Jika pernyataan tersebut diseret dalam konteks ini, maka seharusnya menggunakan uang untuk membantu masyarakat terdampak pandemi tentu dianggap lebih bijak dan lebih bernilai. Pasalnya, dalam suasana seperti ini hal tersebut lebih nampak manfaatnya. Ditambah lagi, masyarakat lebih membutuhkan biaya untuk bertahan menghadapi pandemi, alih-alih berpesta dengan memakan daging kurban.

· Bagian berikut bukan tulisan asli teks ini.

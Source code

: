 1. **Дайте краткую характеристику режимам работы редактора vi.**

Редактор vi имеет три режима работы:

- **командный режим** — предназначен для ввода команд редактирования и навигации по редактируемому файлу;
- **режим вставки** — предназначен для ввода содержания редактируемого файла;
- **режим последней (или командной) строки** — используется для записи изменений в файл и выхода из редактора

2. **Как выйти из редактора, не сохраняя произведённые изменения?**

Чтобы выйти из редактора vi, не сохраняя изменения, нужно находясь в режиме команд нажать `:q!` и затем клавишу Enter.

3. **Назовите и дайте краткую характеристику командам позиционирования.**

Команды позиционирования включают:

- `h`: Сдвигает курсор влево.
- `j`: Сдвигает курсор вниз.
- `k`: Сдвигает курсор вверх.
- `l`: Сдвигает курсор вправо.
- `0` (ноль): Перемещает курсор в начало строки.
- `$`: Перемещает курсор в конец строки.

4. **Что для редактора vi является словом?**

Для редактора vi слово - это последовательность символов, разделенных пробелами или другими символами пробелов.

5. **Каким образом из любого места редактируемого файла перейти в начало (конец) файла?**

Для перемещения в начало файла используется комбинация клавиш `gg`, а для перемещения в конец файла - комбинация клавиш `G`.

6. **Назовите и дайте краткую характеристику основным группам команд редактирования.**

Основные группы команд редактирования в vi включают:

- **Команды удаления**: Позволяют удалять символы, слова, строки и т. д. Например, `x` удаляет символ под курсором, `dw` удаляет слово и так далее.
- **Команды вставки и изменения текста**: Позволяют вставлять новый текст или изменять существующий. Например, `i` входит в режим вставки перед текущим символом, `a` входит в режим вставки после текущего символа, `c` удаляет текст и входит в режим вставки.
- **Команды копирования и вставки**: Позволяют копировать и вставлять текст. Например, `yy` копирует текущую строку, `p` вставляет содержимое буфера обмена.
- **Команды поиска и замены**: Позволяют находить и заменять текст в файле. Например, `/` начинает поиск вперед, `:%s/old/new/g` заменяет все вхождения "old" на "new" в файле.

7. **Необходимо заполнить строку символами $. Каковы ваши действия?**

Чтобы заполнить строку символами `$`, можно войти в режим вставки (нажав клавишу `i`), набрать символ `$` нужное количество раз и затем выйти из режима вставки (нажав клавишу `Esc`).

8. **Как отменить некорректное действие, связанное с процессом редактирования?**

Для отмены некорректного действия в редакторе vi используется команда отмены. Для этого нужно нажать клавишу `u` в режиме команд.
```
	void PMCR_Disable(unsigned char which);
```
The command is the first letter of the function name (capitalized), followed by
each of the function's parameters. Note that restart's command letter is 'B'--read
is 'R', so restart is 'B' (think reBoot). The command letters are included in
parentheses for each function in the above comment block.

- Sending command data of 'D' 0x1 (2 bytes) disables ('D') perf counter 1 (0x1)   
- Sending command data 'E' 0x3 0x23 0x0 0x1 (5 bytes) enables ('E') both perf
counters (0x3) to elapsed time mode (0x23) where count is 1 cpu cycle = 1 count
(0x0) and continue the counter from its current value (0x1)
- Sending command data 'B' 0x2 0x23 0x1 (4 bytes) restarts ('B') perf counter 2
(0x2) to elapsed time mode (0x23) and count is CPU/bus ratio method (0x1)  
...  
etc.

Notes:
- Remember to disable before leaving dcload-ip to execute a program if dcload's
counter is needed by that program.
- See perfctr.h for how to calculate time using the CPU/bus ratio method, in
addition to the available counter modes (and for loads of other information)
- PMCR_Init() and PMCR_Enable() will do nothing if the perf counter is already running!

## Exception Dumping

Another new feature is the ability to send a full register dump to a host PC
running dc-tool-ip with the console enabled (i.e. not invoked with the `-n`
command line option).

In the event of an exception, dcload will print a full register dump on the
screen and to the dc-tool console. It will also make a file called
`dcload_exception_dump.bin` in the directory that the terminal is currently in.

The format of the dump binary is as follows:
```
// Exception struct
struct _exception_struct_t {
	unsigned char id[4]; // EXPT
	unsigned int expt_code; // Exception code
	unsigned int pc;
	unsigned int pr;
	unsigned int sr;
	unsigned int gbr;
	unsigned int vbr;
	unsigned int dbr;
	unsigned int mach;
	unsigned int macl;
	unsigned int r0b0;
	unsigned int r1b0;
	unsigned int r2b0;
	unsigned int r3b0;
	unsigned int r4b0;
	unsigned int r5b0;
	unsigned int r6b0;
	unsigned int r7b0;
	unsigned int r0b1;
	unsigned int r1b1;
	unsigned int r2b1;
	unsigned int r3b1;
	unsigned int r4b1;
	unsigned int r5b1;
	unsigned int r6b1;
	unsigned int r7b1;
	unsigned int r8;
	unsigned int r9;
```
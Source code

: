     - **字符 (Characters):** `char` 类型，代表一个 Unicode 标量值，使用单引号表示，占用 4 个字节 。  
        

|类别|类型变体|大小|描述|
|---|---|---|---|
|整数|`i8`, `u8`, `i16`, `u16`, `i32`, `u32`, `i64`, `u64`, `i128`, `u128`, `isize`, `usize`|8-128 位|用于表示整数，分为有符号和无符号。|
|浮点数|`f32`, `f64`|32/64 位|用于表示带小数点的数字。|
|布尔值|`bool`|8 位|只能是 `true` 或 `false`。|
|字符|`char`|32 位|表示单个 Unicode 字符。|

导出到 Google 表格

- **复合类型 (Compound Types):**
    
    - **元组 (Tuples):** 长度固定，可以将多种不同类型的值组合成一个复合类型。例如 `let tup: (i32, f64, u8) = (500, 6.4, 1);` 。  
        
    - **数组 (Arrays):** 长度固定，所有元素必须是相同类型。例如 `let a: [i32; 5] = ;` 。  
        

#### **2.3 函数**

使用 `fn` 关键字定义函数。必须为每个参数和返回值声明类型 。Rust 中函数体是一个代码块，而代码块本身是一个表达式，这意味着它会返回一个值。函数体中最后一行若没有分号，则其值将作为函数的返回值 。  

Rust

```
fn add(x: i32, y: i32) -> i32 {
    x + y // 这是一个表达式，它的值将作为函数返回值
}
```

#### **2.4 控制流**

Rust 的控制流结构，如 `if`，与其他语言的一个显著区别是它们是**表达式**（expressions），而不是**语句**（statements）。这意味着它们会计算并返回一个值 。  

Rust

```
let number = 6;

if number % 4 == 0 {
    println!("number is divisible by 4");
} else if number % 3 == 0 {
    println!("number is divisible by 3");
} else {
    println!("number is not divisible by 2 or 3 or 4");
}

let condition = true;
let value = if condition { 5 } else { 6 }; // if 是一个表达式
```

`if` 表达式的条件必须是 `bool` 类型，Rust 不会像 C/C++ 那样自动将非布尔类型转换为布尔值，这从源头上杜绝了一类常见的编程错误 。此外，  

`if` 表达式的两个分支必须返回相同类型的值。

Lagipula, melakukan perayaan dengan memakan daging kurban di suasana yang serba memprihatinkan seperti ini terasa kurang etis.

Namun tentu saja, konsisten dengan analisis sebelumnya, menyalurkan uang tersebut sebagai bantuan sosial tak akan membuat seseorang dianggap melaksanakan ibadah kurban secara aturan formal syara’. Meski begitu, memaksakan diri untuk dianggap berkurban sedangkan masyarakat di sekitar lebih membutuhkan biaya tersebut untuk bertahan menghadapi pandemi juga terasa begitu egois bukan? Lagipula, menyalurkannya sebagai bantuan sosial – yang lebih dibutuhkan masyarakat – bisa jadi lebih bernilai pahala daripada menjadikannya kurban.